▸ WHAT THIS TASK INVOLVES:
Below are several entries. Transcribe exactly those lines that fall from the one with "o evento de" through the one with "de aplicações de", end lines included.
(DATA Opens)
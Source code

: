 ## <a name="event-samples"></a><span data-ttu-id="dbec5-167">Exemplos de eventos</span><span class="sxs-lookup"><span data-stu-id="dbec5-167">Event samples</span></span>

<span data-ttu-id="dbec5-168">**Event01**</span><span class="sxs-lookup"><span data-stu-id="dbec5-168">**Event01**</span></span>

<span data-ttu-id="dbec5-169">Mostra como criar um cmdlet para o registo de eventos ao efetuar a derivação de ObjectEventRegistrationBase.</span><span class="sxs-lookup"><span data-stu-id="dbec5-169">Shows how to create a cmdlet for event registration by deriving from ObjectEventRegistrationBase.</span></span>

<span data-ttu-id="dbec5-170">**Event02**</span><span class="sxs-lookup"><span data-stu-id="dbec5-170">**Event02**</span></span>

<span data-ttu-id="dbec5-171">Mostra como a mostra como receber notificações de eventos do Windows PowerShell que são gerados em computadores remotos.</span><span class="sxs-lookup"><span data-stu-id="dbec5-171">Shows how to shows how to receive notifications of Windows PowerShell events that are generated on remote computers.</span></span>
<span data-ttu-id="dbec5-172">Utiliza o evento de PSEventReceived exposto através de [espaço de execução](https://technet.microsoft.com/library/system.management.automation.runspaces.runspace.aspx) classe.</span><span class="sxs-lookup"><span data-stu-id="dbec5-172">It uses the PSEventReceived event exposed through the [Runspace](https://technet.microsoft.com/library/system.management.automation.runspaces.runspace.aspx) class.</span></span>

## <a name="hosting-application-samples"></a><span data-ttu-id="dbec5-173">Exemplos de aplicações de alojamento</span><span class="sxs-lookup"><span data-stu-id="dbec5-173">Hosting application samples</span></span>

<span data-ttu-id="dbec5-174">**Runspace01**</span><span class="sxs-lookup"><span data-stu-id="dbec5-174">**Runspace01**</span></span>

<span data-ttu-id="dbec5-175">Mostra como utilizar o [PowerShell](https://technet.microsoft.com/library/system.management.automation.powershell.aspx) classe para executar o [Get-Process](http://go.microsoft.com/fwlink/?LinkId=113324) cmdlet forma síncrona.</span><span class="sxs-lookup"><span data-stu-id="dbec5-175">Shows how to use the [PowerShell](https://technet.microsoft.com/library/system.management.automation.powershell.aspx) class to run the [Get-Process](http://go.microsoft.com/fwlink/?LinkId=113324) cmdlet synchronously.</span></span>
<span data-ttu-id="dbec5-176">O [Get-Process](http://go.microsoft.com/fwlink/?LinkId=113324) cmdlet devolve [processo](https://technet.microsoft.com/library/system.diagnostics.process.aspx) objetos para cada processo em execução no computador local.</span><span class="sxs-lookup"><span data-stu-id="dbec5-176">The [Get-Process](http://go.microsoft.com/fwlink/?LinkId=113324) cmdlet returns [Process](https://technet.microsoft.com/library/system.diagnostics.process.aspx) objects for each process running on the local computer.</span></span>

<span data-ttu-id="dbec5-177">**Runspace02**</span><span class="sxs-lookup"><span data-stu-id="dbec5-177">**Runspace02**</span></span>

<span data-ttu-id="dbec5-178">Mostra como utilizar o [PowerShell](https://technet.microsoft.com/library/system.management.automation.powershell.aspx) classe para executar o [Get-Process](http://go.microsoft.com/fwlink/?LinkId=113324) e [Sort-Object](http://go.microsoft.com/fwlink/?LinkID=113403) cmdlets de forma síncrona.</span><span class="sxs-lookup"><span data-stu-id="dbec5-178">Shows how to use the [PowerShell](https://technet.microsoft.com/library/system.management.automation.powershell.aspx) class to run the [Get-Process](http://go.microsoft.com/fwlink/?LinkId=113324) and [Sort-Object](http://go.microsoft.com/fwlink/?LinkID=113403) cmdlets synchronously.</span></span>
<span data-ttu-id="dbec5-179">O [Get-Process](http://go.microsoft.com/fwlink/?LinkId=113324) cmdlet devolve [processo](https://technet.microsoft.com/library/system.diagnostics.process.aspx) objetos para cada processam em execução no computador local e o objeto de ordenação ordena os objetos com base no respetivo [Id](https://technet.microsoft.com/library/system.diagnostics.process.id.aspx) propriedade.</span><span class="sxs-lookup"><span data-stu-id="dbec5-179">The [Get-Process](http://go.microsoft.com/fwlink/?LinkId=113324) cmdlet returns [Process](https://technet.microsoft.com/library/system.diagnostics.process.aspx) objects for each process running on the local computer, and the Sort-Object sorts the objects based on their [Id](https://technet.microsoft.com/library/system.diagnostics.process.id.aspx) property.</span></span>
(DATA Closes)
▸ FINISHED TASK:
<span data-ttu-id="dbec5-172">Utiliza o evento de PSEventReceived exposto através de [espaço de execução](https://technet.microsoft.com/library/system.management.automation.runspaces.runspace.aspx) classe.</span><span class="sxs-lookup"><span data-stu-id="dbec5-172">It uses the PSEventReceived event exposed through the [Runspace](https://technet.microsoft.com/library/system.management.automation.runspaces.runspace.aspx) class.</span></span>

## <a name="hosting-application-samples"></a><span data-ttu-id="dbec5-173">Exemplos de aplicações de alojamento</span><span class="sxs-lookup"><span data-stu-id="dbec5-173">Hosting application samples</span></span>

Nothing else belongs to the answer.